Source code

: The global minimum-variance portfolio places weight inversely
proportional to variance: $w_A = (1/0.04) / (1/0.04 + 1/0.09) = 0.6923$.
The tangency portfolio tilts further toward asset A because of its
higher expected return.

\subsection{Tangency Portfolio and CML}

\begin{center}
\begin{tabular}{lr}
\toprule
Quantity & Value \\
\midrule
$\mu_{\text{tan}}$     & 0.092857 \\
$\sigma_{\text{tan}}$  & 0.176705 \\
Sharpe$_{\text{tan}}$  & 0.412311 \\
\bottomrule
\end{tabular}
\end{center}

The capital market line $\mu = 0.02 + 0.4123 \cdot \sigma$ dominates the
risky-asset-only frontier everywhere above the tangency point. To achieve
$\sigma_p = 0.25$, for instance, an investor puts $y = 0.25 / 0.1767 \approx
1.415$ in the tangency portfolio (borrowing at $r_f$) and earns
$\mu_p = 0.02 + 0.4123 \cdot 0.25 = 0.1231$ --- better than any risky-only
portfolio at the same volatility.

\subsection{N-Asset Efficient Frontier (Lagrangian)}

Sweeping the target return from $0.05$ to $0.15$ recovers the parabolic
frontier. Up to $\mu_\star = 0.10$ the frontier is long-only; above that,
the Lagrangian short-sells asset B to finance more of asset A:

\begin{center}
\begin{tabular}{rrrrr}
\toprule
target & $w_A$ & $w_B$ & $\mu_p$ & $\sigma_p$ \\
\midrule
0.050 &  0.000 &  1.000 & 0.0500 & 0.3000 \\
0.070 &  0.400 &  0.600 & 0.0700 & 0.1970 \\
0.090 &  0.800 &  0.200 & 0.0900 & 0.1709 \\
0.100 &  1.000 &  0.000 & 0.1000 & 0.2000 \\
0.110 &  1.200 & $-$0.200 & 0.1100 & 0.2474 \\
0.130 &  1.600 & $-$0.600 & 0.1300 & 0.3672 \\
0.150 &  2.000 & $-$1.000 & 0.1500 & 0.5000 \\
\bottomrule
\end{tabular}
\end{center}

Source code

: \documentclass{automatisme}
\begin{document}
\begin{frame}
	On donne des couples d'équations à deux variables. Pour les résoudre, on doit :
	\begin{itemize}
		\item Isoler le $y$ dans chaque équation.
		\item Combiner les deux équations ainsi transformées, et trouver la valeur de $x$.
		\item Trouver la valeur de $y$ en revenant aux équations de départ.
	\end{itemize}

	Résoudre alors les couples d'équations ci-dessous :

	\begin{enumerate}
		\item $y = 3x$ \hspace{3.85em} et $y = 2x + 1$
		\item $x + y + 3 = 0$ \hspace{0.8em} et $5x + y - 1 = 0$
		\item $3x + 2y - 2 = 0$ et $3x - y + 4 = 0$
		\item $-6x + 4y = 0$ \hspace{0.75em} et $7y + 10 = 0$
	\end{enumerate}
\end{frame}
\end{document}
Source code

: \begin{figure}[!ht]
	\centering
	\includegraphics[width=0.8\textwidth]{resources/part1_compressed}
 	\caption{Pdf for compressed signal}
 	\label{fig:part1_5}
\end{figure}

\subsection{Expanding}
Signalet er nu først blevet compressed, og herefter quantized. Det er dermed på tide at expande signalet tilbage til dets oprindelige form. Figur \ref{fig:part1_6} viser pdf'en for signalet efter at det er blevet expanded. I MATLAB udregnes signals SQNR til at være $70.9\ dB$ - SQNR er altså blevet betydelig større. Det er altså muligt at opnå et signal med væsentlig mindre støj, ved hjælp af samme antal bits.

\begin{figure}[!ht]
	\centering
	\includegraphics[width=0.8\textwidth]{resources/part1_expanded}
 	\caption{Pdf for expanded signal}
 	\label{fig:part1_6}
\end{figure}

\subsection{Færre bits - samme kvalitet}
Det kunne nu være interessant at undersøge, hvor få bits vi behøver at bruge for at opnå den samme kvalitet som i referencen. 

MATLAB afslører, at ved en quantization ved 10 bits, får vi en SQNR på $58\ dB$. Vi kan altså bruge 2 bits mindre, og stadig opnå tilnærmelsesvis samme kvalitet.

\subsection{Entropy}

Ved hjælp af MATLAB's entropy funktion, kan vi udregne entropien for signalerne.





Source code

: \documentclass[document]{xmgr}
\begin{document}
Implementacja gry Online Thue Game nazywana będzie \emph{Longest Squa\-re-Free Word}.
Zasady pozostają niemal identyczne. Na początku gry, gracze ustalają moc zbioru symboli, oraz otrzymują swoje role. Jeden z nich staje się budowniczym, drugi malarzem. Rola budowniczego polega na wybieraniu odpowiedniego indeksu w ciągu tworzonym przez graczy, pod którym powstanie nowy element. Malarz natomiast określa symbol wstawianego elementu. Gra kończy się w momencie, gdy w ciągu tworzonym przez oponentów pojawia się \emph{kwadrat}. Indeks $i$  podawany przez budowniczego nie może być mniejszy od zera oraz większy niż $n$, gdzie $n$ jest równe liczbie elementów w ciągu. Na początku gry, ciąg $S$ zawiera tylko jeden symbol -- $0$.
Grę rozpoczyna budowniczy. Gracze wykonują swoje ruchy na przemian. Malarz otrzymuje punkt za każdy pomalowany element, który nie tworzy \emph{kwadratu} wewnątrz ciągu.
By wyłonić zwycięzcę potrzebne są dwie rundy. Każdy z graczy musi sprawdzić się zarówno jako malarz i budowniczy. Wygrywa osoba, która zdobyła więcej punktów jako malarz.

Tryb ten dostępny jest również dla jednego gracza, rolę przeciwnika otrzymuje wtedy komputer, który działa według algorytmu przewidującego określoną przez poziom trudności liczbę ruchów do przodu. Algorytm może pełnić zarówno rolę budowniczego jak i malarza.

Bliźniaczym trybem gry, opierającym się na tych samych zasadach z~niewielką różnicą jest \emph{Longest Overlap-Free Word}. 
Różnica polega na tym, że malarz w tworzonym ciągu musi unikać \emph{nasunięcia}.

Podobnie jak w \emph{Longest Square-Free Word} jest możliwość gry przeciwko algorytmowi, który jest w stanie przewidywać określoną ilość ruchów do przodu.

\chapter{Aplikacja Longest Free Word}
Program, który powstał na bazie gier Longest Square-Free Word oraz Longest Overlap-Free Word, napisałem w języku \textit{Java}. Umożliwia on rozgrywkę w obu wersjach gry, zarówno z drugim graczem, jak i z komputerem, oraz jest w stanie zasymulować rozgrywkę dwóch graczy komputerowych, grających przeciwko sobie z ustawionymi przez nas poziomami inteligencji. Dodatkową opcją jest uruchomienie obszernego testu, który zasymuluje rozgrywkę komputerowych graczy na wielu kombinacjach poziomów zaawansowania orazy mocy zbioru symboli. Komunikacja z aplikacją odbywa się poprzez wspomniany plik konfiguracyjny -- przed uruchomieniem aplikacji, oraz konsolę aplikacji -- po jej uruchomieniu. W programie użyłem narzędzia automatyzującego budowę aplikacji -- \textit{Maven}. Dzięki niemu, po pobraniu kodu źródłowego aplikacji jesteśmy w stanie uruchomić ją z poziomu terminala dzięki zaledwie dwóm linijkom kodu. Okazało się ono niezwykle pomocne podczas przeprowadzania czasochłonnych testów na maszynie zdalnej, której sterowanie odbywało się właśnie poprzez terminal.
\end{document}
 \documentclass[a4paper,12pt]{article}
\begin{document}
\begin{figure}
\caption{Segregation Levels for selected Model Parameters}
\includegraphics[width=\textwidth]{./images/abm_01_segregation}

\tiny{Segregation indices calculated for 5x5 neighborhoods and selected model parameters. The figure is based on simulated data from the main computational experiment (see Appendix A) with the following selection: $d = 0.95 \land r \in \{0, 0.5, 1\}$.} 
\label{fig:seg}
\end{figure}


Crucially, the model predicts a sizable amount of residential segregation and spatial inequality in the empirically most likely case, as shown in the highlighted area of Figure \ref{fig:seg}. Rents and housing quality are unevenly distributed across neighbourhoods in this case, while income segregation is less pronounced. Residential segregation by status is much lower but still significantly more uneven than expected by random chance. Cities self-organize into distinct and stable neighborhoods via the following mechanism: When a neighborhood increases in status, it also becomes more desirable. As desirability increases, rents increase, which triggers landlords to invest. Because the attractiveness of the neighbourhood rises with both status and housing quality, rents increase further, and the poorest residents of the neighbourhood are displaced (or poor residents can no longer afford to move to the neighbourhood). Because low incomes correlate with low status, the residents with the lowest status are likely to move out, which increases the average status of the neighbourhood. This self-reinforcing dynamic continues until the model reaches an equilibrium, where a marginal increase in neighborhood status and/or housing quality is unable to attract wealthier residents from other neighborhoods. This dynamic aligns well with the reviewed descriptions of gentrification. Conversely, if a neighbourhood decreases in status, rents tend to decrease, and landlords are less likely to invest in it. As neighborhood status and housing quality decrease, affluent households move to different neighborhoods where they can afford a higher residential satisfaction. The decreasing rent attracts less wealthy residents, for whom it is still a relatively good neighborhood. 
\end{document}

> ABOUT THIS EXERCISE
Write out every line of the entries that holds the word "subsection".

> ANSWER BOX
\subsection{Tangency Portfolio and CML}
\subsection{N-Asset Efficient Frontier (Lagrangian)}
\subsection{Expanding}
\subsection{Færre bits - samme kvalitet}
\subsection{Entropy}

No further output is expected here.